══ MATERIAL FOR THE TASK ══
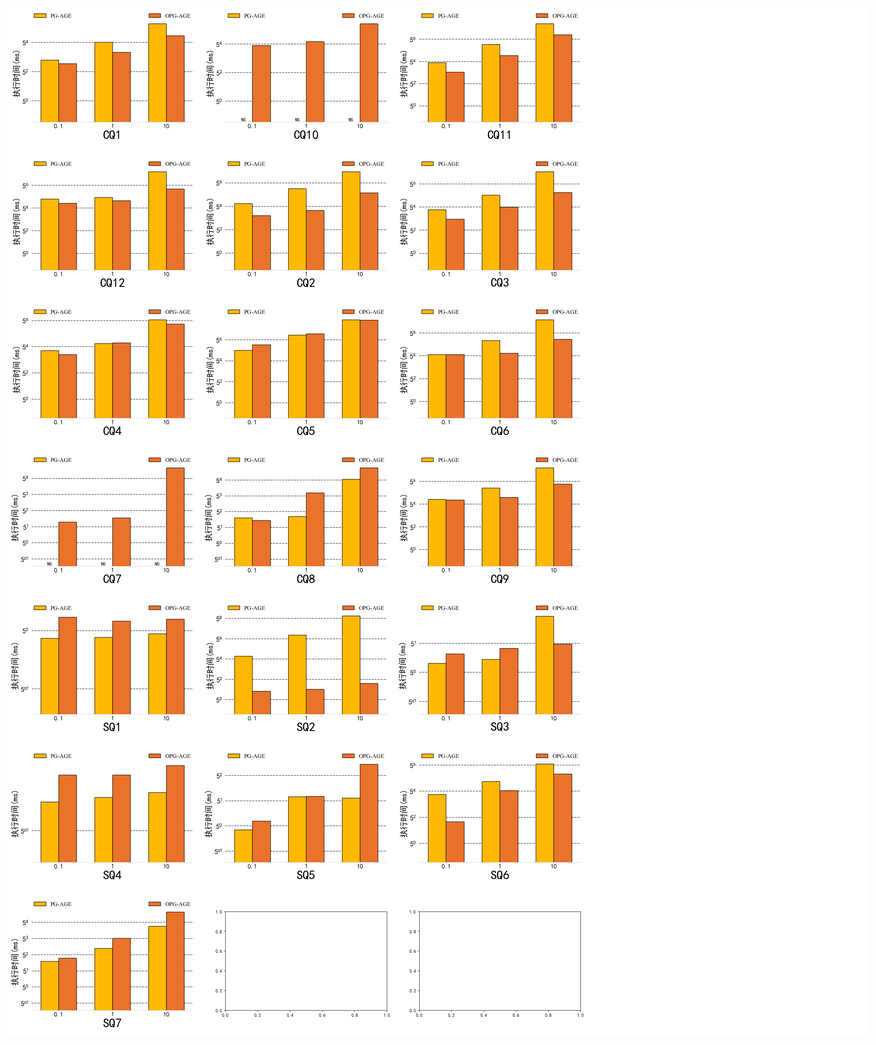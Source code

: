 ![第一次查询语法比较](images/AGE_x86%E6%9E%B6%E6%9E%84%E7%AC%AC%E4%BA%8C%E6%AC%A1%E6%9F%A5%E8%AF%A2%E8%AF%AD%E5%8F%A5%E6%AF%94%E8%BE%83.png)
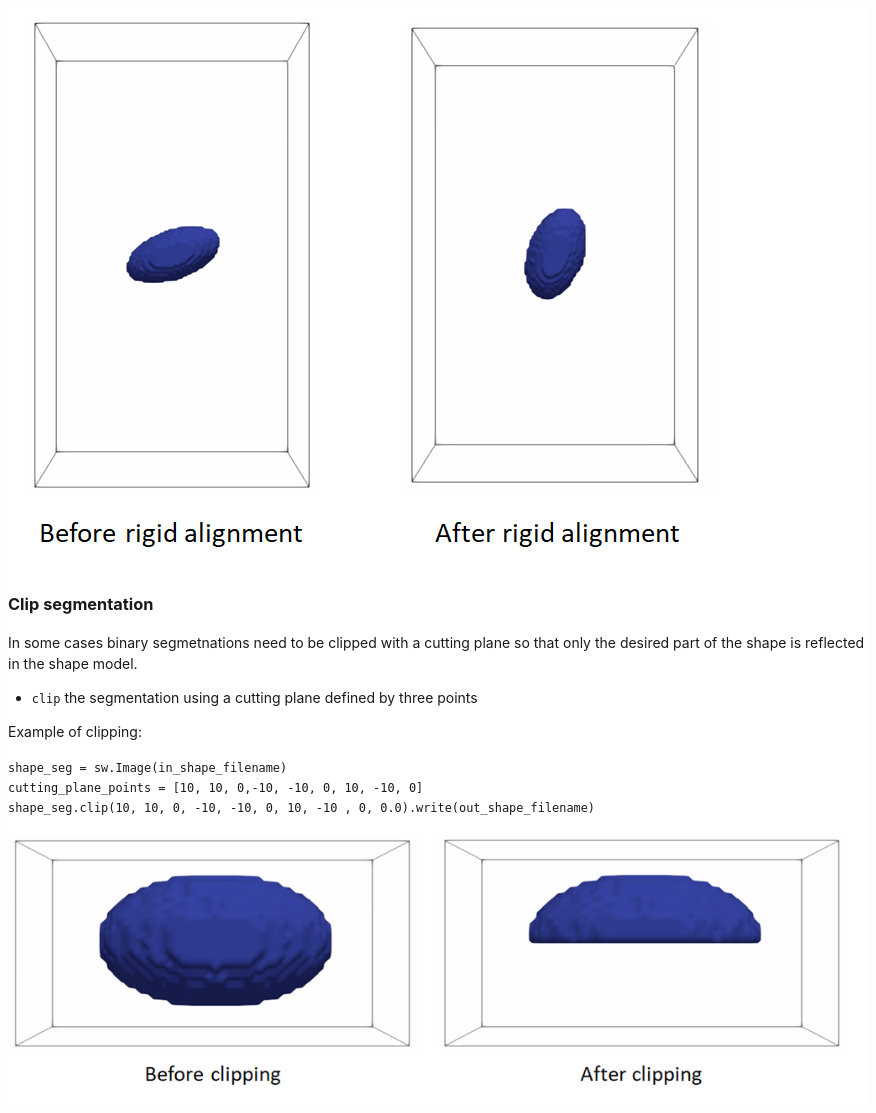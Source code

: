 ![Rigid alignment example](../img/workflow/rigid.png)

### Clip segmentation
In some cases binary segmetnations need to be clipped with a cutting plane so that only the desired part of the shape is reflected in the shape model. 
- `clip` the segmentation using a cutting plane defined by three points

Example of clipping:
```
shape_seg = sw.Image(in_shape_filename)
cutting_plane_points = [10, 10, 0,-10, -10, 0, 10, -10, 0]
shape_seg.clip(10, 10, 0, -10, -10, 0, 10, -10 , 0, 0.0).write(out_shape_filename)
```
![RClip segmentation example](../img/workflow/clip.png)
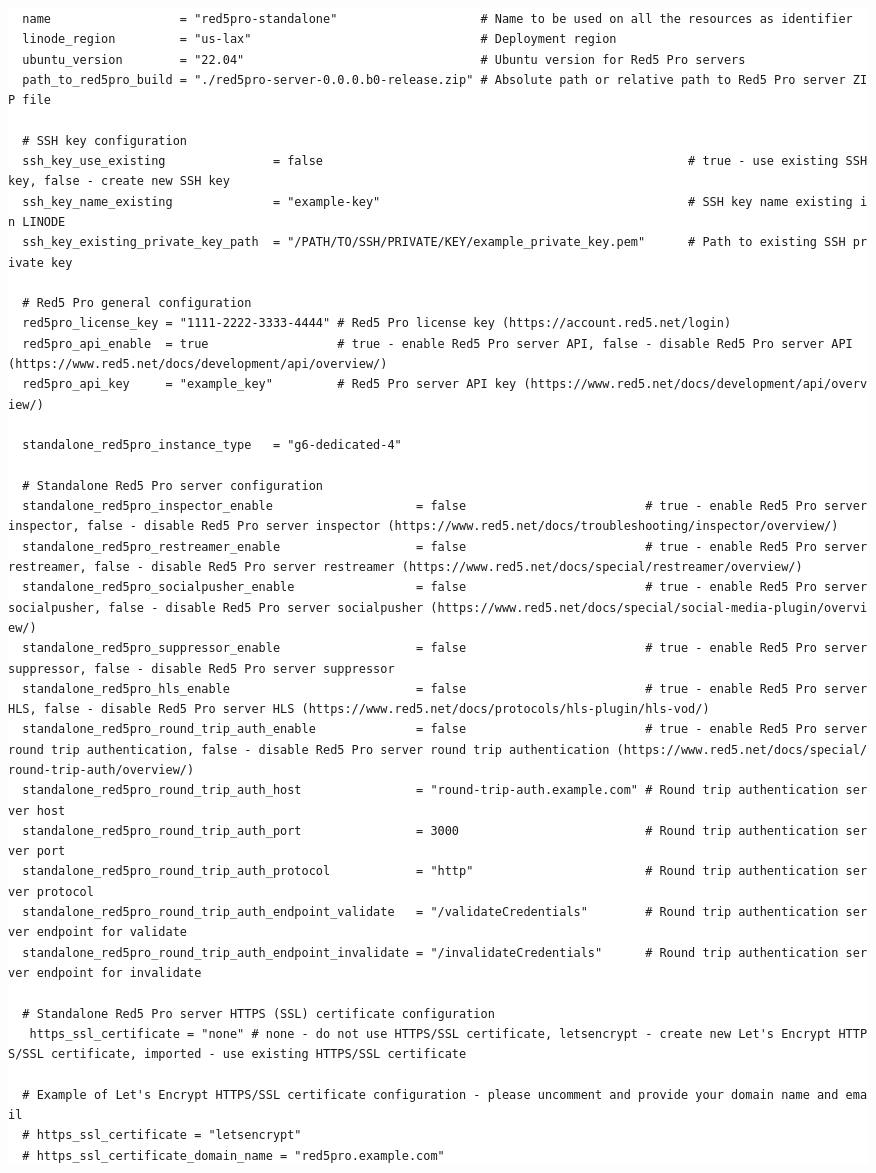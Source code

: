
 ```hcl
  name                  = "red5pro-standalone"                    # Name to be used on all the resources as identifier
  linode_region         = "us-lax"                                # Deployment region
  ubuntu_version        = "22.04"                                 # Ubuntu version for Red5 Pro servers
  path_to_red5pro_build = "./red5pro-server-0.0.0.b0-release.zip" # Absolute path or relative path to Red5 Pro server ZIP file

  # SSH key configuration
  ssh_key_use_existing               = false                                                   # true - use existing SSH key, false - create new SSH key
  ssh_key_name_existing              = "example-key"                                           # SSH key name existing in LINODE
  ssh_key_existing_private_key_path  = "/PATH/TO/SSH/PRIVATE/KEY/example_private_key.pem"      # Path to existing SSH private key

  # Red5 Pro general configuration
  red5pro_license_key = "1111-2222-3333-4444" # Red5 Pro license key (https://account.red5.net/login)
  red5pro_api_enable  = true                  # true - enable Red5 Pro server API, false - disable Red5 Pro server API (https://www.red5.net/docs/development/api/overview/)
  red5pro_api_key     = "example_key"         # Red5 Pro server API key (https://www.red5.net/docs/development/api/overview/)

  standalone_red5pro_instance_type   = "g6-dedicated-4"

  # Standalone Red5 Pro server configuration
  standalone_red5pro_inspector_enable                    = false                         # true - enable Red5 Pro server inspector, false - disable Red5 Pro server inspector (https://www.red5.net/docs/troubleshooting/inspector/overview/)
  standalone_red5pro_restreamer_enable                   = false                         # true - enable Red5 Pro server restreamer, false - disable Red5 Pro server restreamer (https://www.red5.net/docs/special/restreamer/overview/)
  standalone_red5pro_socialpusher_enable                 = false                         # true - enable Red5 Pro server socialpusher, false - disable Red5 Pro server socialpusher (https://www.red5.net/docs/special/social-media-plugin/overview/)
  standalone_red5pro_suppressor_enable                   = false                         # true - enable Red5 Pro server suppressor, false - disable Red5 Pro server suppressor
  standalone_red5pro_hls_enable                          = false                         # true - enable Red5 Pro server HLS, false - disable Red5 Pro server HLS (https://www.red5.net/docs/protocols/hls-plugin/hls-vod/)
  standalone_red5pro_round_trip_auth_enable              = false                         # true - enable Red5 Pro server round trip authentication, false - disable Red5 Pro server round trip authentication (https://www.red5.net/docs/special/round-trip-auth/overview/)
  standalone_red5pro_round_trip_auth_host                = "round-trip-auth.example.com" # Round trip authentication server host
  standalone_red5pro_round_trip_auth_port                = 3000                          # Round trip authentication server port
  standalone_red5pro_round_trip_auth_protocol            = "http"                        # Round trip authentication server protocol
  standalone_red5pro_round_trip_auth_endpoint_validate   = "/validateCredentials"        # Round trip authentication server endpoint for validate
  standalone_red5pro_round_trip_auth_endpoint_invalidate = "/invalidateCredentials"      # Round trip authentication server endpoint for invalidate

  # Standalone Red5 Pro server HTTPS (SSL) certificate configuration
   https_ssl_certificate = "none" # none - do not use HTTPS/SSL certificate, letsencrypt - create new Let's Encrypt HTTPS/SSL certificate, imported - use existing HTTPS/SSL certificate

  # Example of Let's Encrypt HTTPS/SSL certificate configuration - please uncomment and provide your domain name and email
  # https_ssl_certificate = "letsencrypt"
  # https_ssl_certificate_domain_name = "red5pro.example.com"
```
═══
- TASK INSTRUCTIONS
What is needed is each line of the entries that contains the word "development".

- ANSWER BOX
  red5pro_api_enable  = true                  # true - enable Red5 Pro server API, false - disable Red5 Pro server API (https://www.red5.net/docs/development/api/overview/)
  red5pro_api_key     = "example_key"         # Red5 Pro server API key (https://www.red5.net/docs/development/api/overview/)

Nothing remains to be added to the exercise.